** Task description **
Report each line of the listing that carries the word "detection".

BEGIN

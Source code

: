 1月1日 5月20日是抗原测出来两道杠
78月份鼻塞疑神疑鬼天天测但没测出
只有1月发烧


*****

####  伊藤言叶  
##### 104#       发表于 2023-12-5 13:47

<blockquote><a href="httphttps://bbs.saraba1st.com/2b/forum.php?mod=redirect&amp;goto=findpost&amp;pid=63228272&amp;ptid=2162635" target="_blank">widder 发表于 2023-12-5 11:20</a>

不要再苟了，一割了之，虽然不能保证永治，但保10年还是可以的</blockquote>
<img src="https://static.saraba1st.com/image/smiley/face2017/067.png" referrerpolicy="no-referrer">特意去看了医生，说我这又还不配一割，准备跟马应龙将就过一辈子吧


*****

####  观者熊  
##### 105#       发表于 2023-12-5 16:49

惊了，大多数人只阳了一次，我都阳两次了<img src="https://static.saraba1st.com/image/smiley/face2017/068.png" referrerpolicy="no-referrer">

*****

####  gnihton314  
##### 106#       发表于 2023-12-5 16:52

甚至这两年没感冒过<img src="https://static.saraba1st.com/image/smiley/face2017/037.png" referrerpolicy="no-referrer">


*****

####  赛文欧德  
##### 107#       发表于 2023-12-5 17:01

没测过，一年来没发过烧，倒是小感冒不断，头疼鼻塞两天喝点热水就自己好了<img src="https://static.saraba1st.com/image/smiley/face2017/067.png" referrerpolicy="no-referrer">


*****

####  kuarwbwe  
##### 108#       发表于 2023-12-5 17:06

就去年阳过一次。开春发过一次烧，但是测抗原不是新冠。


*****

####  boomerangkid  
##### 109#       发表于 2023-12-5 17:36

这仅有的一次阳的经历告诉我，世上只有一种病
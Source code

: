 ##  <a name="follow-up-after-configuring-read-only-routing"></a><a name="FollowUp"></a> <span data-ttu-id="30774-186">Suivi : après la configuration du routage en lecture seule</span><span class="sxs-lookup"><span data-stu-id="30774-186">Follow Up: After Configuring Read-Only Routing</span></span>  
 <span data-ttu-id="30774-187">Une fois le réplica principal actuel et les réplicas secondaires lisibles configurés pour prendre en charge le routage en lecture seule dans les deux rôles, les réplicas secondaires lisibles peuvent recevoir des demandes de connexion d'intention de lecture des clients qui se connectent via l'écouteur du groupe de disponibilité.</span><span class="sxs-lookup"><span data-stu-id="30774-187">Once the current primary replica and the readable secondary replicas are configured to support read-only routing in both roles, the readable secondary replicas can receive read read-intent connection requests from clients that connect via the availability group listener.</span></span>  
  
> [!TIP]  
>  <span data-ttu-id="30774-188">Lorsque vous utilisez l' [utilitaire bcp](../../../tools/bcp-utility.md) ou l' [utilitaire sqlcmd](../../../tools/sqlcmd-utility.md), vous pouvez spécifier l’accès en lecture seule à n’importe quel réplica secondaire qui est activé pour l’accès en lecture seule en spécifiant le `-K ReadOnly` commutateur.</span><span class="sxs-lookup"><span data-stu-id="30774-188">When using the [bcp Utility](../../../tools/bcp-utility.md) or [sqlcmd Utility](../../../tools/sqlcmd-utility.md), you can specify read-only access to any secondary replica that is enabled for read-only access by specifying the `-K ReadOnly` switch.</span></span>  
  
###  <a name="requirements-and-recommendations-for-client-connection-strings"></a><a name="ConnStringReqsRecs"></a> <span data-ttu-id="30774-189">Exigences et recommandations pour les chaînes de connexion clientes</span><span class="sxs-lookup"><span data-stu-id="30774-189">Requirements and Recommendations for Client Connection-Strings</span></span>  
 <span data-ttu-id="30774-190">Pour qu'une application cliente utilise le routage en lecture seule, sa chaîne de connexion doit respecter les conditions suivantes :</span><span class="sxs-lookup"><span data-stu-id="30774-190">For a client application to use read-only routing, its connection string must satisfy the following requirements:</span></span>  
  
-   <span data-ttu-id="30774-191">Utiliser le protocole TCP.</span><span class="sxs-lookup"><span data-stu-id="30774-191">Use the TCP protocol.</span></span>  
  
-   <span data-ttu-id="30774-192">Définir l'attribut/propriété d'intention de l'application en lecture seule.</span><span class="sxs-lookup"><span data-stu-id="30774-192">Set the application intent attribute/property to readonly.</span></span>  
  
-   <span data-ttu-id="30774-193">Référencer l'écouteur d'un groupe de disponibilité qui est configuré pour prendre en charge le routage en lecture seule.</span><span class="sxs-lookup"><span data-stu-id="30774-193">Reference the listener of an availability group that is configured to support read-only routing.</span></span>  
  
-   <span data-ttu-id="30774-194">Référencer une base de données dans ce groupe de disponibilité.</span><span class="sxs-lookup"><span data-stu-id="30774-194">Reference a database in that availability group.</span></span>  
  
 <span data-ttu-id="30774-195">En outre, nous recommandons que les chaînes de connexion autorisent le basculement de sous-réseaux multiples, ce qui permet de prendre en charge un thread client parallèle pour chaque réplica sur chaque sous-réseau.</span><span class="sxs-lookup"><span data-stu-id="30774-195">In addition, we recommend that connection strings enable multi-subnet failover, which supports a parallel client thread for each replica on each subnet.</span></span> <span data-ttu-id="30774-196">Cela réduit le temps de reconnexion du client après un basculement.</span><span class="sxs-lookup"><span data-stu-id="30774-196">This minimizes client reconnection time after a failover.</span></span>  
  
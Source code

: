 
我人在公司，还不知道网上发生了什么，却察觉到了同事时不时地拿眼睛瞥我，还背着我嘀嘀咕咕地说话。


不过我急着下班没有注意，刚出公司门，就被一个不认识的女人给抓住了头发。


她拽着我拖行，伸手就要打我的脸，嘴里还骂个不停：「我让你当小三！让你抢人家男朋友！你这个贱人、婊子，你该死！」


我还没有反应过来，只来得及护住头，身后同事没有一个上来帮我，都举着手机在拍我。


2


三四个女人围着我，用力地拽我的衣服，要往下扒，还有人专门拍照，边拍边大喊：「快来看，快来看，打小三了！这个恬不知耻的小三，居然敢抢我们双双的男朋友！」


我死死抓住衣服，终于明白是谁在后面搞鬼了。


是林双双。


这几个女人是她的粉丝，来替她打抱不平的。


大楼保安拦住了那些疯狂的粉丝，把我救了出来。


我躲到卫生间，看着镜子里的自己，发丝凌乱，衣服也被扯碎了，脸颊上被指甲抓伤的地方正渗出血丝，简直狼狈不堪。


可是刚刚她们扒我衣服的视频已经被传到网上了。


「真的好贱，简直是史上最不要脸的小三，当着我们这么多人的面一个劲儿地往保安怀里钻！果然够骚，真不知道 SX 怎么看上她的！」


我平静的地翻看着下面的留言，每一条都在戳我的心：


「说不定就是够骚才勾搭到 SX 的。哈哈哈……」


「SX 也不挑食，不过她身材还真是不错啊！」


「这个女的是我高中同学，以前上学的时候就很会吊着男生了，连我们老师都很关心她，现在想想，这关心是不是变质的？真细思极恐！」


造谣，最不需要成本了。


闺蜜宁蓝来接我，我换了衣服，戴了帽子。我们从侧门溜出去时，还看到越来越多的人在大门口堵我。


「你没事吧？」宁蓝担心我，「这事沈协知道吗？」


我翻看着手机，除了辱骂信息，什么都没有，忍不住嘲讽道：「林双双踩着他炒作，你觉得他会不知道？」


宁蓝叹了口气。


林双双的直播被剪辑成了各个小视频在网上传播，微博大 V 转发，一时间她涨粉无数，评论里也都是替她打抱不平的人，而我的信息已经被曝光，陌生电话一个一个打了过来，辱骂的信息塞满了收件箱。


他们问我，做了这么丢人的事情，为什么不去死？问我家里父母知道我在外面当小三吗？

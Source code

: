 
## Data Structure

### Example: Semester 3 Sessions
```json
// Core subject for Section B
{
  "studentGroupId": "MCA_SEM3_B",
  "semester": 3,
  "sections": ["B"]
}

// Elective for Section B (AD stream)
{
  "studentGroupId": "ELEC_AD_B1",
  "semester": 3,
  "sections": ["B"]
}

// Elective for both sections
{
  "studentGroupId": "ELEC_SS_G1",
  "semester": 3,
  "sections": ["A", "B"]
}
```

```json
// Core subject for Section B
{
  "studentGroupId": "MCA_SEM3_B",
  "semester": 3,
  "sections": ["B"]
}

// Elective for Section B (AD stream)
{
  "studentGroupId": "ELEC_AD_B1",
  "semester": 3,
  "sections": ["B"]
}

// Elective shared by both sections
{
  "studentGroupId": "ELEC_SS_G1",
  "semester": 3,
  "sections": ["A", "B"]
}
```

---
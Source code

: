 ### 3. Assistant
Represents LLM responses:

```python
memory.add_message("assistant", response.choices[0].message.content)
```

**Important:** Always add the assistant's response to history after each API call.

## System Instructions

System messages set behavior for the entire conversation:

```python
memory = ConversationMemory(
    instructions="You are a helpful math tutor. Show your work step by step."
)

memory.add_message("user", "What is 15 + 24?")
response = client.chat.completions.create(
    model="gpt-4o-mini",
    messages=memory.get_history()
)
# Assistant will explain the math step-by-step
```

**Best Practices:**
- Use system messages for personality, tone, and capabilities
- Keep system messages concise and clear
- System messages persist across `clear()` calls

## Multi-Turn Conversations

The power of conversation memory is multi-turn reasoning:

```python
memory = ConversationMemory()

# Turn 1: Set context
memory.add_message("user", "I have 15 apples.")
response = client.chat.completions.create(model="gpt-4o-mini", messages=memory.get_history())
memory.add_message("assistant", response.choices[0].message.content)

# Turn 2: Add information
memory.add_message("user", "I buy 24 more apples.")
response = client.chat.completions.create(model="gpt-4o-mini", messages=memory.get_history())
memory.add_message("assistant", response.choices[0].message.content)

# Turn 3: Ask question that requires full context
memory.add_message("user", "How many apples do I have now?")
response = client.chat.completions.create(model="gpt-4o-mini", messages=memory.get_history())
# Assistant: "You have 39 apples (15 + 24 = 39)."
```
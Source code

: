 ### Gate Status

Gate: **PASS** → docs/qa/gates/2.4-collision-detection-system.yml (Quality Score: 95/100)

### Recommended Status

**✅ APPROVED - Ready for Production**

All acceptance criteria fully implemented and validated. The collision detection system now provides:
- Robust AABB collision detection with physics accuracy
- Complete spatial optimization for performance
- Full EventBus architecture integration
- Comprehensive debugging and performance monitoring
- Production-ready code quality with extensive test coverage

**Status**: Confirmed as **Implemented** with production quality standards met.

END

** Answer to the exercise **
Gate: **PASS** → docs/qa/gates/2.4-collision-detection-system.yml (Quality Score: 95/100)
All acceptance criteria fully implemented and validated. The collision detection system now provides:
- Robust AABB collision detection with physics accuracy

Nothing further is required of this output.